• _Exercise brief_
Would you return, word for word, the lines of the data below from the line with "4. Roblox Premium" through the line with "3. Can I get free Robux?", and no others?

• _Collected data_
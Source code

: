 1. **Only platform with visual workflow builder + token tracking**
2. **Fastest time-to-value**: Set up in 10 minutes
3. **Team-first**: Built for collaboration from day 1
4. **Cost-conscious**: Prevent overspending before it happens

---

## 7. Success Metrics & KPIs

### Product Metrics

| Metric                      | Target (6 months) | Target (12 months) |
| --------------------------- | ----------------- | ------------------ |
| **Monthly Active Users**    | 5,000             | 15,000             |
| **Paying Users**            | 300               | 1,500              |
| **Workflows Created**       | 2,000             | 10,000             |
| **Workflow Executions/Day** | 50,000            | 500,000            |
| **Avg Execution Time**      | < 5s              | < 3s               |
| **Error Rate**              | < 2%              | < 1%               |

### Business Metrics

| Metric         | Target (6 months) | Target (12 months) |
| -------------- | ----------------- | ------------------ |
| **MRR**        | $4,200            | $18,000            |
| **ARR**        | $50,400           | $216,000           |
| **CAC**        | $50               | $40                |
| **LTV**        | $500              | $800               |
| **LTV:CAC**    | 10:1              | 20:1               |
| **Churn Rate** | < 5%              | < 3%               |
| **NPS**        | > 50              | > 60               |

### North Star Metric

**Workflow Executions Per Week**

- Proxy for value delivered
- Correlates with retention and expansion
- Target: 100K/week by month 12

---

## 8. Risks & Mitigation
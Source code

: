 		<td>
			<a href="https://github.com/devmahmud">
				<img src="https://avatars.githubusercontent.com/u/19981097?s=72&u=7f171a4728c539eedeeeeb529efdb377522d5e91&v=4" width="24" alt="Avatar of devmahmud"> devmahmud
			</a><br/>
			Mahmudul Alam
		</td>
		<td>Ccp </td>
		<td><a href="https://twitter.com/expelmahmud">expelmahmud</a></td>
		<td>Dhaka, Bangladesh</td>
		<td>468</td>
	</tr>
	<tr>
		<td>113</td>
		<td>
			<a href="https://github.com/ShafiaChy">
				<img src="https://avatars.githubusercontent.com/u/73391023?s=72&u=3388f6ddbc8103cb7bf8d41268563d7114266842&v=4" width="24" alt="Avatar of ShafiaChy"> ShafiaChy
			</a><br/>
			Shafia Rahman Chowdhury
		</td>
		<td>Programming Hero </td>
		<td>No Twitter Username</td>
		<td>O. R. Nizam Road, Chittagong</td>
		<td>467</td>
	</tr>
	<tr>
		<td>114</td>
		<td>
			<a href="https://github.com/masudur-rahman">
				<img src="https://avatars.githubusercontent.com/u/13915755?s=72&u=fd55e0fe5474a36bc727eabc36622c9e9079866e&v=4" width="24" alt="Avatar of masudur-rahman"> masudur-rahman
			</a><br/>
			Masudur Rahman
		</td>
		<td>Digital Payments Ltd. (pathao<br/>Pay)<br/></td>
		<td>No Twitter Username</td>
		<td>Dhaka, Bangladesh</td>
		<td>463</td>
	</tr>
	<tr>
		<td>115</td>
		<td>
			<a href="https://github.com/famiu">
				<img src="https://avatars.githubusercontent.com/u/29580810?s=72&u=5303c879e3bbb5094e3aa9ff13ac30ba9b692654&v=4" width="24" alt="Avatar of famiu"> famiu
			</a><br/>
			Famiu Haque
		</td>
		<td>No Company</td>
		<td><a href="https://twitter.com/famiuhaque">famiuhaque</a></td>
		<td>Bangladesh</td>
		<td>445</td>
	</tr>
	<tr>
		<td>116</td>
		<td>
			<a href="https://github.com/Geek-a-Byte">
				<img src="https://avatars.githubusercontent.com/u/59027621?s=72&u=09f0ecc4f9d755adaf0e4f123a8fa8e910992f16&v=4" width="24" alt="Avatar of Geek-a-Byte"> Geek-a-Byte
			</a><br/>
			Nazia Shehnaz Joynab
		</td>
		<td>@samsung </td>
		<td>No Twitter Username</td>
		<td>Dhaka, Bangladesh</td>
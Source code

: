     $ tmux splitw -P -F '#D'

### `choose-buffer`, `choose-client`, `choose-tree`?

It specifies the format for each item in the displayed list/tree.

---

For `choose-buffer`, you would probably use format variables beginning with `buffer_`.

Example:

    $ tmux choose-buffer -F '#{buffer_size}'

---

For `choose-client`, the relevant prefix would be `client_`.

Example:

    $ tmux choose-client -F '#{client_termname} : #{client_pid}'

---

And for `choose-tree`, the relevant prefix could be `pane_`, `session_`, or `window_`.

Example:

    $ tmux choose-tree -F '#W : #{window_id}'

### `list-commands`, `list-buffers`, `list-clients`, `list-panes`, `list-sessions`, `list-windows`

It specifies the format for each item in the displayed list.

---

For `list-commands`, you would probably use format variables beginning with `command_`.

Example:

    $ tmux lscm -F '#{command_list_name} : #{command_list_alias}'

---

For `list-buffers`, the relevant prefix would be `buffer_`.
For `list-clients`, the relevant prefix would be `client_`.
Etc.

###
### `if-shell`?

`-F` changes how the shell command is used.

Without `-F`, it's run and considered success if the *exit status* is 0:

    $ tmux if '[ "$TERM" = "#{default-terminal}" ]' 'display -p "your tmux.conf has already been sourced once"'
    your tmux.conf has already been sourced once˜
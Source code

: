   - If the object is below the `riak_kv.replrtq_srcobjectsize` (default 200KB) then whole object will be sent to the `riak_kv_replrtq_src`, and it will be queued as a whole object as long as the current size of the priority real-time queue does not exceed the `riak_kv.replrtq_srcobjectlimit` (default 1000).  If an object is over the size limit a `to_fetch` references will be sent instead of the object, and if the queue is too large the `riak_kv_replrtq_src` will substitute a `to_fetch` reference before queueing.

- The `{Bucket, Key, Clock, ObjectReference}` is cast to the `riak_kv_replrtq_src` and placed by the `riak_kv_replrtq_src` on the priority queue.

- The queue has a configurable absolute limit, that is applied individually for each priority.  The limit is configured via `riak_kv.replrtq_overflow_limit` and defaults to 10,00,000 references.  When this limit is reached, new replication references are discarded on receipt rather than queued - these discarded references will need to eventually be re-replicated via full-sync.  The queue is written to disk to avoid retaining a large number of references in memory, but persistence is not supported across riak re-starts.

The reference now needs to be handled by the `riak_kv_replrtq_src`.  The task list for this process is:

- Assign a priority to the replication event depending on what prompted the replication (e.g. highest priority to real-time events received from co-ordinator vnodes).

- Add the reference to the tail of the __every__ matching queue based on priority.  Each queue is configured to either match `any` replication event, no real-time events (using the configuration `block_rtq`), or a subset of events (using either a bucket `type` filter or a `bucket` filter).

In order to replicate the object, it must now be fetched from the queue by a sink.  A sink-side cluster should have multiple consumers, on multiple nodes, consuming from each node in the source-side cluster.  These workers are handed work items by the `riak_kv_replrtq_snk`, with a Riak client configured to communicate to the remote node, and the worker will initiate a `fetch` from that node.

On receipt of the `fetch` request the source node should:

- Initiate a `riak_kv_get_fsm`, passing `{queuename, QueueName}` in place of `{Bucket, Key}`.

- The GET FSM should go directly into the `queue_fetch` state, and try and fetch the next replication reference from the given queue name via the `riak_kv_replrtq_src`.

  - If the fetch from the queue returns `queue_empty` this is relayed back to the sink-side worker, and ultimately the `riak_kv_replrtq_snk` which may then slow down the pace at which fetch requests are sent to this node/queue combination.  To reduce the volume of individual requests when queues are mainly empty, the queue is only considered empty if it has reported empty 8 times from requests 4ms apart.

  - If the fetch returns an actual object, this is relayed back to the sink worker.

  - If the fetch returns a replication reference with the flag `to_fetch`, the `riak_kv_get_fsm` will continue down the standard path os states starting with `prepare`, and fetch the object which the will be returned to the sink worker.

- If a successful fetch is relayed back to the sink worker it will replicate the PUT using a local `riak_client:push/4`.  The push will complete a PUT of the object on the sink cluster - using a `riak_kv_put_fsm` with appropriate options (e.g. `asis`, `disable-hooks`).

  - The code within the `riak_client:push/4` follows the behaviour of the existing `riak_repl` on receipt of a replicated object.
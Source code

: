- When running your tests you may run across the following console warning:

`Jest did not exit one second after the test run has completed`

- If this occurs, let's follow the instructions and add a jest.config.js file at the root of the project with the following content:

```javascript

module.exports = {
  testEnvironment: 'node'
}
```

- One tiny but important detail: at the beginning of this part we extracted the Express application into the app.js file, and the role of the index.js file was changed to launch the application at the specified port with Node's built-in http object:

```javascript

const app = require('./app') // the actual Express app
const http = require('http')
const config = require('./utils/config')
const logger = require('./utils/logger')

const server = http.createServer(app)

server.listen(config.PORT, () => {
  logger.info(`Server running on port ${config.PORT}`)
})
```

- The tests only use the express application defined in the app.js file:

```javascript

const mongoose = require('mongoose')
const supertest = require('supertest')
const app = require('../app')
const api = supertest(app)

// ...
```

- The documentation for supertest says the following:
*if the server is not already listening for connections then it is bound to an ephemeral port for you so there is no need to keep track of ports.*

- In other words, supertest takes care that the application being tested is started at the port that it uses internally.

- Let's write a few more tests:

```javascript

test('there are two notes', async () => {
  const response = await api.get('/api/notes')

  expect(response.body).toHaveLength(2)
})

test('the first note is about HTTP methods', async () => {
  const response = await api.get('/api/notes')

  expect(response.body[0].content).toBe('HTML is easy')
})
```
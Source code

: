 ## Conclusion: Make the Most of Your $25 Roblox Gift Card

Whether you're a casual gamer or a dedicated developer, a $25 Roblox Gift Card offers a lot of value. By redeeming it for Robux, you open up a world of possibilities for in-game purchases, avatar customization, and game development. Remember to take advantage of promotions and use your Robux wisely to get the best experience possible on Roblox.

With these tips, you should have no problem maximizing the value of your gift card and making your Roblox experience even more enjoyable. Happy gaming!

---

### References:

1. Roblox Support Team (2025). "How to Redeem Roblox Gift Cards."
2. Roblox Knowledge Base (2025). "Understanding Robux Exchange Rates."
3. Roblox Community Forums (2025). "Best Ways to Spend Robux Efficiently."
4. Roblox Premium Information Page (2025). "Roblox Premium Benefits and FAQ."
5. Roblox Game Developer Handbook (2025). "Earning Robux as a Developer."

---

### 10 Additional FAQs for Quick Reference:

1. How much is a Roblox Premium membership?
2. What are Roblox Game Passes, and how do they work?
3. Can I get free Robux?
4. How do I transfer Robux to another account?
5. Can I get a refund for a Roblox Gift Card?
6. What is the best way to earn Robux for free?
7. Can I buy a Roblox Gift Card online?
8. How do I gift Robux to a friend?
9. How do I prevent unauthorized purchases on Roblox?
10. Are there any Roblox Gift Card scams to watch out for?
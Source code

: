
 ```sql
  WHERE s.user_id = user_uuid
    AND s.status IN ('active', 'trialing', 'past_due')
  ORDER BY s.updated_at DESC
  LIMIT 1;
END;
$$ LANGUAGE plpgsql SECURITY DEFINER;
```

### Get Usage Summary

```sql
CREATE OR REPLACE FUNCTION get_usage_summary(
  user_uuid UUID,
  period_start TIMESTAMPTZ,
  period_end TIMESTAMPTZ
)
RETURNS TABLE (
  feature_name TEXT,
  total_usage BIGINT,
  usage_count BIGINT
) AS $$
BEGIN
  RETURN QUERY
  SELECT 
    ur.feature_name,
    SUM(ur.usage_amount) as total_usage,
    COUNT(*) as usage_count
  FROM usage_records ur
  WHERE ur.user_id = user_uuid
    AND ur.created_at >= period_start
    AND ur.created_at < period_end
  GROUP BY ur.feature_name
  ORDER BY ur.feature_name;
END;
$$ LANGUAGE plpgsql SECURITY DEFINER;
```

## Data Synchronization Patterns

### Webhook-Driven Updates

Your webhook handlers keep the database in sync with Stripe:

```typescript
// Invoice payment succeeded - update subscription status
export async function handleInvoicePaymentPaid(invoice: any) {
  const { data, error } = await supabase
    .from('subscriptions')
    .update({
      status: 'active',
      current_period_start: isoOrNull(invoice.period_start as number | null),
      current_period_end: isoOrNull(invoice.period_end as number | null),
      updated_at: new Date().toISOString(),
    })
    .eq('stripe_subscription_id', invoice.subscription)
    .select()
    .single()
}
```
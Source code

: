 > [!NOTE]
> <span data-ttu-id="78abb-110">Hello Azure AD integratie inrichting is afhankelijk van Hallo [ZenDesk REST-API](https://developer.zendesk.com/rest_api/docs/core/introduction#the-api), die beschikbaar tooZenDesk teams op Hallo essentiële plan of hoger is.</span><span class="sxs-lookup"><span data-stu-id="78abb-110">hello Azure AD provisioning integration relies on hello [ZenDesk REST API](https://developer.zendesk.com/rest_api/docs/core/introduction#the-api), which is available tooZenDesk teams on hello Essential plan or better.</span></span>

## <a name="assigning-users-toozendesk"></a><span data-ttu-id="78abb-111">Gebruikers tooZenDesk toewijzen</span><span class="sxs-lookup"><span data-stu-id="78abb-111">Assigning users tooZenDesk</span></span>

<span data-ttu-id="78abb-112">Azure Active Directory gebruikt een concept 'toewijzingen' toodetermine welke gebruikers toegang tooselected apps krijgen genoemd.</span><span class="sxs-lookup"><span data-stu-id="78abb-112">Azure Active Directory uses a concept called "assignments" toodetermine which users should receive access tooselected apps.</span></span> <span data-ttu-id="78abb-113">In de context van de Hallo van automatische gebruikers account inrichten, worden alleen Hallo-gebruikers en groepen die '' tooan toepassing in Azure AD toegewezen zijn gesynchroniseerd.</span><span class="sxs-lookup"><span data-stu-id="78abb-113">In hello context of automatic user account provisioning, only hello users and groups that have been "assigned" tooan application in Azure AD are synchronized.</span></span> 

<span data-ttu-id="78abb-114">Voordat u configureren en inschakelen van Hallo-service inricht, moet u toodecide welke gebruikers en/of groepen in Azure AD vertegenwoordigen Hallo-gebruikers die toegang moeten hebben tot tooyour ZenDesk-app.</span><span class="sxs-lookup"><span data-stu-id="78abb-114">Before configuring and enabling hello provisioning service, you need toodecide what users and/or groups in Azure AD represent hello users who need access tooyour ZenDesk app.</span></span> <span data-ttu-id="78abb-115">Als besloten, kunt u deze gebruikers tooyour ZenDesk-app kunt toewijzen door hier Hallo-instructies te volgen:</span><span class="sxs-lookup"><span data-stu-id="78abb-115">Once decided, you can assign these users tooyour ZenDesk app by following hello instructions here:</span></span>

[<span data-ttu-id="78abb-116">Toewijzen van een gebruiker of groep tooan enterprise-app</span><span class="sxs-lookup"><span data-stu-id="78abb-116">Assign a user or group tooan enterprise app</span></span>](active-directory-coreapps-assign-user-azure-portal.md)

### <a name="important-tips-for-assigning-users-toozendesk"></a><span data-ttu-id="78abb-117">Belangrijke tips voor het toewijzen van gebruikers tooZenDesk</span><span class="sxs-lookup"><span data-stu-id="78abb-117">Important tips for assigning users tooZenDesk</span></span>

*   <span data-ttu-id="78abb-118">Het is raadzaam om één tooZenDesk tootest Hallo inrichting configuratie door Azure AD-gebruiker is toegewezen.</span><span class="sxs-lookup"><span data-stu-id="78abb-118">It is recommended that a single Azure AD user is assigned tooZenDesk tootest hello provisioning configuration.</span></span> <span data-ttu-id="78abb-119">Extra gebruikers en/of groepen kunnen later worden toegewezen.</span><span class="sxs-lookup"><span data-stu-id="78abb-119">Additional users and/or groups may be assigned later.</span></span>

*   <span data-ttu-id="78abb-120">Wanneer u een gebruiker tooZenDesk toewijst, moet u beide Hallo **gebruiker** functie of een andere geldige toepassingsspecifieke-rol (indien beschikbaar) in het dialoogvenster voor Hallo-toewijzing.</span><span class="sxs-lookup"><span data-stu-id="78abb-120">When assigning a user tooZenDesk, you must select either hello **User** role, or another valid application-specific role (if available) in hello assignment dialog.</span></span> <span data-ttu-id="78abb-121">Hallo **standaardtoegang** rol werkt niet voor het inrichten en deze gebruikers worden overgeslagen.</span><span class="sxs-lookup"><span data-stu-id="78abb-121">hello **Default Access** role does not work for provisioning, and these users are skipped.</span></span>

• _Solution to the exercise_
4. Roblox Premium Information Page (2025). "Roblox Premium Benefits and FAQ."
5. Roblox Game Developer Handbook (2025). "Earning Robux as a Developer."

---

### 10 Additional FAQs for Quick Reference:

1. How much is a Roblox Premium membership?
2. What are Roblox Game Passes, and how do they work?
3. Can I get free Robux?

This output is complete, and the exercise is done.